§ **What needs to be done**: The answer should be every line below, retyped exactly.

§ **Dataset records**:
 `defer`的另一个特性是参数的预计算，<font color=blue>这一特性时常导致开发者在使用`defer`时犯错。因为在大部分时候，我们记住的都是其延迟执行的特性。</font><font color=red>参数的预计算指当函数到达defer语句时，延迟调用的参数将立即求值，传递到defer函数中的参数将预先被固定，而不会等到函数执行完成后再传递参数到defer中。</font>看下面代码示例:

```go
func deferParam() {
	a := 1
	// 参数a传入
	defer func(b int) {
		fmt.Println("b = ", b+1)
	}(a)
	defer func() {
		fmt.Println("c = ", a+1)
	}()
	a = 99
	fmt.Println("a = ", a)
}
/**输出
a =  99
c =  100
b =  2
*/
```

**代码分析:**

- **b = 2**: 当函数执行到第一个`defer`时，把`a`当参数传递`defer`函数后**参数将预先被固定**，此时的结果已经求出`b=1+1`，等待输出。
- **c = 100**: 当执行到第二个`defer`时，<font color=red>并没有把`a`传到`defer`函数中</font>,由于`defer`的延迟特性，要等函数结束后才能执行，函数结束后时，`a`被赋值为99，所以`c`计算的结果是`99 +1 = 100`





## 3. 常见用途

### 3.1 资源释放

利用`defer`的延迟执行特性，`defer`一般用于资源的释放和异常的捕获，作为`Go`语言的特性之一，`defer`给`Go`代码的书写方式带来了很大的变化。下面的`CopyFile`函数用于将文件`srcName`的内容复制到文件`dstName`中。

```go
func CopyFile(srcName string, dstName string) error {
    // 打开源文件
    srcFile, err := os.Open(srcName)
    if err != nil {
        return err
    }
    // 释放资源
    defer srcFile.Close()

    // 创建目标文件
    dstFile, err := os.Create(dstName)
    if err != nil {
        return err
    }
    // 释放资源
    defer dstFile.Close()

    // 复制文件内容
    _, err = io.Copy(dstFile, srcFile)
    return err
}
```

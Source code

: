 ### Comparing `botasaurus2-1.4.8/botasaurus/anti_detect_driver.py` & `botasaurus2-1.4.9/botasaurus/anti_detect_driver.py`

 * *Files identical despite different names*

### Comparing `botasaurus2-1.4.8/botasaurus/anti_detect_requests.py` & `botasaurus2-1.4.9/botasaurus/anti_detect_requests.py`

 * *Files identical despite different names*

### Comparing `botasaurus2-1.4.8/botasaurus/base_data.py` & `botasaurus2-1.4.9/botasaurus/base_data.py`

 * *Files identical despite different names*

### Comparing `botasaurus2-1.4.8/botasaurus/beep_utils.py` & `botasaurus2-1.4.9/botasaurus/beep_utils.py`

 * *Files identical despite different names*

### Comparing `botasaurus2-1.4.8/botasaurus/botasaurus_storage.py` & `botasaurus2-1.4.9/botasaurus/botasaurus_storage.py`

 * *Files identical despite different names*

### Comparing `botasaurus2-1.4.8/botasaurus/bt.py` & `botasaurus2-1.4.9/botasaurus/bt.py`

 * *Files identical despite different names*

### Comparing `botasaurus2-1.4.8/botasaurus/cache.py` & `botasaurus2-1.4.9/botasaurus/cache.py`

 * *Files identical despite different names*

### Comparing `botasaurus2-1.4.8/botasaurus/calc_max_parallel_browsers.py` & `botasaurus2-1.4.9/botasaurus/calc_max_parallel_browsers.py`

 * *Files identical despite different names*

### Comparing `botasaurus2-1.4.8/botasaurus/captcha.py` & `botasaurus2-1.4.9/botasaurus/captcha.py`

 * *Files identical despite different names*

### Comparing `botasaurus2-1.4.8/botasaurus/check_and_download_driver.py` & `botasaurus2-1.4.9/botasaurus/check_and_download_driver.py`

§ **Task output**:
 `defer`的另一个特性是参数的预计算，<font color=blue>这一特性时常导致开发者在使用`defer`时犯错。因为在大部分时候，我们记住的都是其延迟执行的特性。</font><font color=red>参数的预计算指当函数到达defer语句时，延迟调用的参数将立即求值，传递到defer函数中的参数将预先被固定，而不会等到函数执行完成后再传递参数到defer中。</font>看下面代码示例:

```go
func deferParam() {
	a := 1
	// 参数a传入
	defer func(b int) {
		fmt.Println("b = ", b+1)
	}(a)
	defer func() {
		fmt.Println("c = ", a+1)
	}()
	a = 99
	fmt.Println("a = ", a)
}
/**输出
a =  99
c =  100
b =  2
*/
```

**代码分析:**

- **b = 2**: 当函数执行到第一个`defer`时，把`a`当参数传递`defer`函数后**参数将预先被固定**，此时的结果已经求出`b=1+1`，等待输出。
- **c = 100**: 当执行到第二个`defer`时，<font color=red>并没有把`a`传到`defer`函数中</font>,由于`defer`的延迟特性，要等函数结束后才能执行，函数结束后时，`a`被赋值为99，所以`c`计算的结果是`99 +1 = 100`





## 3. 常见用途

### 3.1 资源释放

利用`defer`的延迟执行特性，`defer`一般用于资源的释放和异常的捕获，作为`Go`语言的特性之一，`defer`给`Go`代码的书写方式带来了很大的变化。下面的`CopyFile`函数用于将文件`srcName`的内容复制到文件`dstName`中。

```go
func CopyFile(srcName string, dstName string) error {
    // 打开源文件
    srcFile, err := os.Open(srcName)
    if err != nil {
        return err
    }
    // 释放资源
    defer srcFile.Close()

    // 创建目标文件
    dstFile, err := os.Create(dstName)
    if err != nil {
        return err
    }
    // 释放资源
    defer dstFile.Close()

    // 复制文件内容
    _, err = io.Copy(dstFile, srcFile)
    return err
}
```

Source code

: ### Comparing `botasaurus2-1.4.8/botasaurus/anti_detect_driver.py` & `botasaurus2-1.4.9/botasaurus/anti_detect_driver.py`

 * *Files identical despite different names*

### Comparing `botasaurus2-1.4.8/botasaurus/anti_detect_requests.py` & `botasaurus2-1.4.9/botasaurus/anti_detect_requests.py`

 * *Files identical despite different names*

### Comparing `botasaurus2-1.4.8/botasaurus/base_data.py` & `botasaurus2-1.4.9/botasaurus/base_data.py`

 * *Files identical despite different names*

### Comparing `botasaurus2-1.4.8/botasaurus/beep_utils.py` & `botasaurus2-1.4.9/botasaurus/beep_utils.py`

 * *Files identical despite different names*

### Comparing `botasaurus2-1.4.8/botasaurus/botasaurus_storage.py` & `botasaurus2-1.4.9/botasaurus/botasaurus_storage.py`

 * *Files identical despite different names*

### Comparing `botasaurus2-1.4.8/botasaurus/bt.py` & `botasaurus2-1.4.9/botasaurus/bt.py`

 * *Files identical despite different names*

### Comparing `botasaurus2-1.4.8/botasaurus/cache.py` & `botasaurus2-1.4.9/botasaurus/cache.py`

 * *Files identical despite different names*

### Comparing `botasaurus2-1.4.8/botasaurus/calc_max_parallel_browsers.py` & `botasaurus2-1.4.9/botasaurus/calc_max_parallel_browsers.py`

 * *Files identical despite different names*

### Comparing `botasaurus2-1.4.8/botasaurus/captcha.py` & `botasaurus2-1.4.9/botasaurus/captcha.py`

 * *Files identical despite different names*

### Comparing `botasaurus2-1.4.8/botasaurus/check_and_download_driver.py` & `botasaurus2-1.4.9/botasaurus/check_and_download_driver.py`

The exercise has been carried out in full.